*** Opening Records supplied ***
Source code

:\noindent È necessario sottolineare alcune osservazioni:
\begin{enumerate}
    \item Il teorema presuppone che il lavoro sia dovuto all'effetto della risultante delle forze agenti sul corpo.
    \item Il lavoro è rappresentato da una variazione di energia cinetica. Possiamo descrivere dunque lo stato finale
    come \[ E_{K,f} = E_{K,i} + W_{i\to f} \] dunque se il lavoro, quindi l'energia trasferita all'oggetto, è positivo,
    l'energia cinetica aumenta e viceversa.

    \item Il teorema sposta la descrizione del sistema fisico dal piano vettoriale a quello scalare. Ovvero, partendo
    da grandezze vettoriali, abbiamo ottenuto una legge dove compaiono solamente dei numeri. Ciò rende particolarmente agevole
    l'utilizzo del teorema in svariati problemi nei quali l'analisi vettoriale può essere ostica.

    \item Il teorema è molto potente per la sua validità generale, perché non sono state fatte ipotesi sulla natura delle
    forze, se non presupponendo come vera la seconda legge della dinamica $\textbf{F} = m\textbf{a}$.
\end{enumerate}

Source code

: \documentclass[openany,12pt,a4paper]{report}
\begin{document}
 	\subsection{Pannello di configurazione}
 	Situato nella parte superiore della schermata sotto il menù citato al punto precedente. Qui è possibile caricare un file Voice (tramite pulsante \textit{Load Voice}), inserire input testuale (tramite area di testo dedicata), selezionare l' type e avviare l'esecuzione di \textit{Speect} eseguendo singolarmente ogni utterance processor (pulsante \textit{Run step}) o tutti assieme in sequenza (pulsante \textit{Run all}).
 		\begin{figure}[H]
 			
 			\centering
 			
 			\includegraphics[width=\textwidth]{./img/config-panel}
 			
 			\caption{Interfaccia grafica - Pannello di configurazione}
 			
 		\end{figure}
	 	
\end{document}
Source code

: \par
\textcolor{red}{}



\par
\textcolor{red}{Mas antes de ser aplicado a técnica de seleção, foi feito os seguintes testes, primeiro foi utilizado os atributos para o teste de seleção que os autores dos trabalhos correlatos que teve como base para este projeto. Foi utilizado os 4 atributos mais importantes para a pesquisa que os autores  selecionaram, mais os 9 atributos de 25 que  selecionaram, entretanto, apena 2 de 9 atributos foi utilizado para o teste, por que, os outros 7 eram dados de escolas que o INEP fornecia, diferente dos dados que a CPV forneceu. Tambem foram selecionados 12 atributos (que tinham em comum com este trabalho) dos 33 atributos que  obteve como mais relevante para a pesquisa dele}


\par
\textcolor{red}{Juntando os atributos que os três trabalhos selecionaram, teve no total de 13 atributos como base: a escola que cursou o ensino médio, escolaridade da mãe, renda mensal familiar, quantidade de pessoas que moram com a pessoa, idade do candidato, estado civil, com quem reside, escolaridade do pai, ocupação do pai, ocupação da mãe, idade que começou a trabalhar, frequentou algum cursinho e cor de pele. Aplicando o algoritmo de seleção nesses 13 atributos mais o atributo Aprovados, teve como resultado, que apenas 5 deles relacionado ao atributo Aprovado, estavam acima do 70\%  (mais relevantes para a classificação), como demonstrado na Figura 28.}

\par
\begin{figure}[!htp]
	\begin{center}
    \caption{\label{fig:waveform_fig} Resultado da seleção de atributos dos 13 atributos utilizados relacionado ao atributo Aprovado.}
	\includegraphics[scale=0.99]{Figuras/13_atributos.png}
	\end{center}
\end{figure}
*** Closing Records supplied ***
• **Exercise directions**: Go through the entries above and restate each one exactly.

• **Response to the task**:
Source code

:\noindent È necessario sottolineare alcune osservazioni:
\begin{enumerate}
    \item Il teorema presuppone che il lavoro sia dovuto all'effetto della risultante delle forze agenti sul corpo.
    \item Il lavoro è rappresentato da una variazione di energia cinetica. Possiamo descrivere dunque lo stato finale
    come \[ E_{K,f} = E_{K,i} + W_{i\to f} \] dunque se il lavoro, quindi l'energia trasferita all'oggetto, è positivo,
    l'energia cinetica aumenta e viceversa.

    \item Il teorema sposta la descrizione del sistema fisico dal piano vettoriale a quello scalare. Ovvero, partendo
    da grandezze vettoriali, abbiamo ottenuto una legge dove compaiono solamente dei numeri. Ciò rende particolarmente agevole
    l'utilizzo del teorema in svariati problemi nei quali l'analisi vettoriale può essere ostica.

    \item Il teorema è molto potente per la sua validità generale, perché non sono state fatte ipotesi sulla natura delle
    forze, se non presupponendo come vera la seconda legge della dinamica $\textbf{F} = m\textbf{a}$.
\end{enumerate}

Source code

: \documentclass[openany,12pt,a4paper]{report}
\begin{document}
 	\subsection{Pannello di configurazione}
 	Situato nella parte superiore della schermata sotto il menù citato al punto precedente. Qui è possibile caricare un file Voice (tramite pulsante \textit{Load Voice}), inserire input testuale (tramite area di testo dedicata), selezionare l' type e avviare l'esecuzione di \textit{Speect} eseguendo singolarmente ogni utterance processor (pulsante \textit{Run step}) o tutti assieme in sequenza (pulsante \textit{Run all}).
 		\begin{figure}[H]
 			
 			\centering
 			
 			\includegraphics[width=\textwidth]{./img/config-panel}
 			
 			\caption{Interfaccia grafica - Pannello di configurazione}
 			
 		\end{figure}
	 	
\end{document}
Source code

: \par
\textcolor{red}{}



\par
\textcolor{red}{Mas antes de ser aplicado a técnica de seleção, foi feito os seguintes testes, primeiro foi utilizado os atributos para o teste de seleção que os autores dos trabalhos correlatos que teve como base para este projeto. Foi utilizado os 4 atributos mais importantes para a pesquisa que os autores  selecionaram, mais os 9 atributos de 25 que  selecionaram, entretanto, apena 2 de 9 atributos foi utilizado para o teste, por que, os outros 7 eram dados de escolas que o INEP fornecia, diferente dos dados que a CPV forneceu. Tambem foram selecionados 12 atributos (que tinham em comum com este trabalho) dos 33 atributos que  obteve como mais relevante para a pesquisa dele}


\par
\textcolor{red}{Juntando os atributos que os três trabalhos selecionaram, teve no total de 13 atributos como base: a escola que cursou o ensino médio, escolaridade da mãe, renda mensal familiar, quantidade de pessoas que moram com a pessoa, idade do candidato, estado civil, com quem reside, escolaridade do pai, ocupação do pai, ocupação da mãe, idade que começou a trabalhar, frequentou algum cursinho e cor de pele. Aplicando o algoritmo de seleção nesses 13 atributos mais o atributo Aprovados, teve como resultado, que apenas 5 deles relacionado ao atributo Aprovado, estavam acima do 70\%  (mais relevantes para a classificação), como demonstrado na Figura 28.}

\par
\begin{figure}[!htp]
	\begin{center}
    \caption{\label{fig:waveform_fig} Resultado da seleção de atributos dos 13 atributos utilizados relacionado ao atributo Aprovado.}
	\includegraphics[scale=0.99]{Figuras/13_atributos.png}
	\end{center}
\end{figure}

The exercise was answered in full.